BIBLE OF THE DEVIL
Freedom Metal

Etichetta: Cruz Del Sur Music
Anno: 2008
Durata: 43 min
Genere: heavy metal


E' difficile parlare di un gruppo come gli statunitensi Bible Of The Devil, giunti ormai al quinto disco, senza rischiare di dire cose già dette per innumerevolli altre formazioni. Questa band, infatti, si dedica interamente alla rievocazione dello spirito heavy metal più puro, quello fatto di pelle, motociclette e spirito libero. Capirete che, con una premessa di questo tipo, non è più necessario dilungarsi oltre: i defender più accaniti sapranno già che questo disco fa per loro, mentre che ama sonorità più moderne di certo non si sentirà attratto. D'altra parte sarebbe sbagliato ridurre i Bible Of The Devil ad un mero gruppo di classic metal, perché sono molteplici le influenze che si sentono in questo "Freedom Metal": gli Iron Maiden si sentono tanto, certo, ma non mancano i richiami all'hard rock settantiano di U.F.O. e soprattutto Thin Lizzy (non a caso due gruppi che hanno influenzato gli stessi Maiden); allo stesso tempo la band sfodera ogni tanto un taglio più epico e drammatico in alcuni passaggi, tanto da farmi venire in mente i Black Sabbath dell'era Tony Martin nei momenti più metallici. Il tutto, naturalmente, senza dimenticare l'origine a stelle e strisce del gruppo. Insomma, "Freedom Metal" è una sorta di compendio di quella che è la storia del metallo tradizionale; i Bible Of The Devil sono degli studenti diligenti e hanno interiorizzato la lezione dei grandi del genere e la ripetono con passione ma senza grandissime variazioni.

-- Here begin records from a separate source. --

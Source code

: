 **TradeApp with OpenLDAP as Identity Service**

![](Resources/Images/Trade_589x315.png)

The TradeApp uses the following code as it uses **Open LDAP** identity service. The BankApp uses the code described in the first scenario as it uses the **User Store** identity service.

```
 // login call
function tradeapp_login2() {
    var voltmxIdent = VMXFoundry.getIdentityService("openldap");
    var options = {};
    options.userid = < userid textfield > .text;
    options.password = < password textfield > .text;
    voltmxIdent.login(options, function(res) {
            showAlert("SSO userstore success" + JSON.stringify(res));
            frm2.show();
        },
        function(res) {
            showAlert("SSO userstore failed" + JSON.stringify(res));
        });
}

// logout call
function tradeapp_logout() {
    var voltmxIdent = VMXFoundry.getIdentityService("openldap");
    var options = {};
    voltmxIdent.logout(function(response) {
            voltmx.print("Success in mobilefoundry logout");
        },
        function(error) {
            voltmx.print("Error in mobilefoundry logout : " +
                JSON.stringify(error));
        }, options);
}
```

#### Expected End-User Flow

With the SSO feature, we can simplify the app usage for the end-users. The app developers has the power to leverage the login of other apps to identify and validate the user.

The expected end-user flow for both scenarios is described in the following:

A conti fatti, quindi, tutto gira intorno alla qualità stessa dei brani, che è sicuramente buona, anche se non eccezionale. La scrittura è fluida e la band ha pieno controllo delle proprie potenzialità, senza strafare e senza lanciarsi in soluzioni improbabili; naturalmente il lavoro non brilla per originalità, ma d'altra parte nessuno si aspetta niente di diverso da una formazione di questo genere. Ci si limita quindi ad apprezzare brani rocciosi e sfaccettati come "Hijack The Night", piuttosto lunga con i suoi sei minuti di durata; "Night Oath" ci regala momenti di ispirazione maideniana, pur senza grandissime emozioni, mentre decisamente migliore, in questo senso, è "Womanize": al contrario "Heat Feeler" spolvera un atteggiamento più giocoso, quasi country, con chitarre acustiche e un tempo ritmato e spensierato.

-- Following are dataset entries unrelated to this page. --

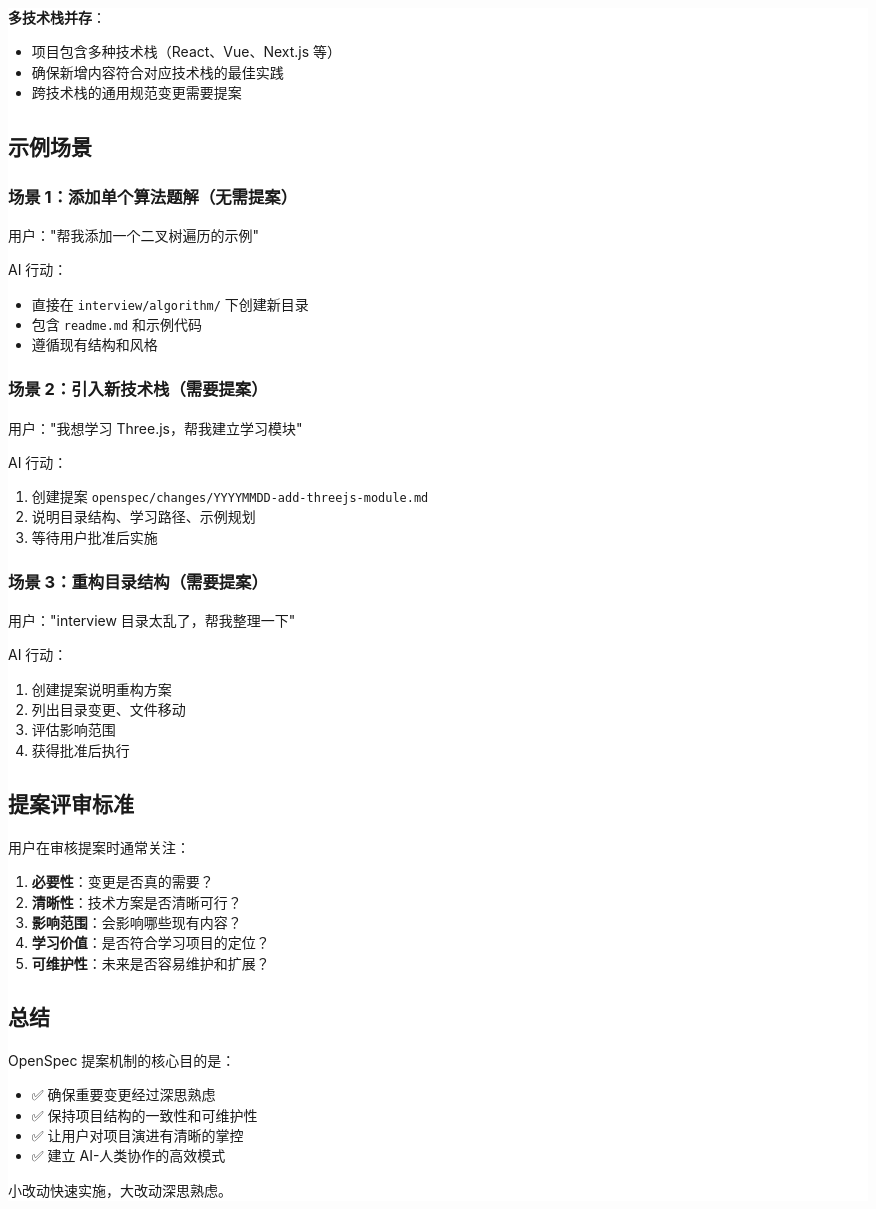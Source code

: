 **多技术栈并存**：

- 项目包含多种技术栈（React、Vue、Next.js 等）
- 确保新增内容符合对应技术栈的最佳实践
- 跨技术栈的通用规范变更需要提案

## 示例场景

### 场景 1：添加单个算法题解（无需提案）

用户："帮我添加一个二叉树遍历的示例"

AI 行动：

- 直接在 `interview/algorithm/` 下创建新目录
- 包含 `readme.md` 和示例代码
- 遵循现有结构和风格

### 场景 2：引入新技术栈（需要提案）

用户："我想学习 Three.js，帮我建立学习模块"

AI 行动：

1. 创建提案 `openspec/changes/YYYYMMDD-add-threejs-module.md`
2. 说明目录结构、学习路径、示例规划
3. 等待用户批准后实施

### 场景 3：重构目录结构（需要提案）

用户："interview 目录太乱了，帮我整理一下"

AI 行动：

1. 创建提案说明重构方案
2. 列出目录变更、文件移动
3. 评估影响范围
4. 获得批准后执行

## 提案评审标准

用户在审核提案时通常关注：

1. **必要性**：变更是否真的需要？
2. **清晰性**：技术方案是否清晰可行？
3. **影响范围**：会影响哪些现有内容？
4. **学习价值**：是否符合学习项目的定位？
5. **可维护性**：未来是否容易维护和扩展？

## 总结

OpenSpec 提案机制的核心目的是：

- ✅ 确保重要变更经过深思熟虑
- ✅ 保持项目结构的一致性和可维护性
- ✅ 让用户对项目演进有清晰的掌控
- ✅ 建立 AI-人类协作的高效模式

小改动快速实施，大改动深思熟虑。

"Ol' Girl", il pezzo più vicino ai Thin Lizzy è anche il mio preferito, con un perfetto equilibrio tra melodia settantiana ed energia metallica, mentre "Greek Fire" vira verso una aggressività più sguaiata, con la voce di Mark Hoffman a rincorrere quella vena di follia biascicata alla Ozzy Osbourne.

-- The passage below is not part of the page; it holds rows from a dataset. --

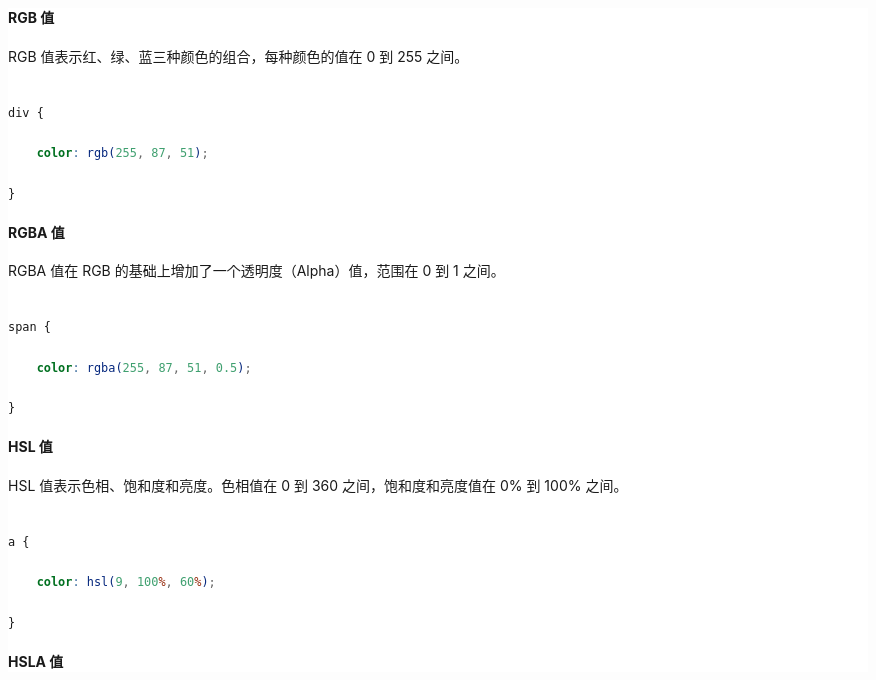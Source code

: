 #### RGB 值

  

RGB 值表示红、绿、蓝三种颜色的组合，每种颜色的值在 0 到 255 之间。

  

```css

div {

    color: rgb(255, 87, 51);

}

```

  

#### RGBA 值

  

RGBA 值在 RGB 的基础上增加了一个透明度（Alpha）值，范围在 0 到 1 之间。

  

```css

span {

    color: rgba(255, 87, 51, 0.5);

}

```

  

#### HSL 值

  

HSL 值表示色相、饱和度和亮度。色相值在 0 到 360 之间，饱和度和亮度值在 0% 到 100% 之间。

  

```css

a {

    color: hsl(9, 100%, 60%);

}

```

  

#### HSLA 值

Dopo un pezzo tutto sommato trascurabile come "500 More", decisamente brutto, il CD si conclude definitivamente ed è il momento di tirare le somme. Come dicevo non si tratta di un lavoro epocale, ma la semplice espressione della passione di un gruppo ormai rodato che non cede le armi e graffia nonostante non possano considerarsi delle punte di diamante del genere. D'altra parte è giusto così: avanti senza mai mollare, perché se è vero che il Diavolo suona il violino, è altrettanto certo che la sua bibbia è l'heavy metal.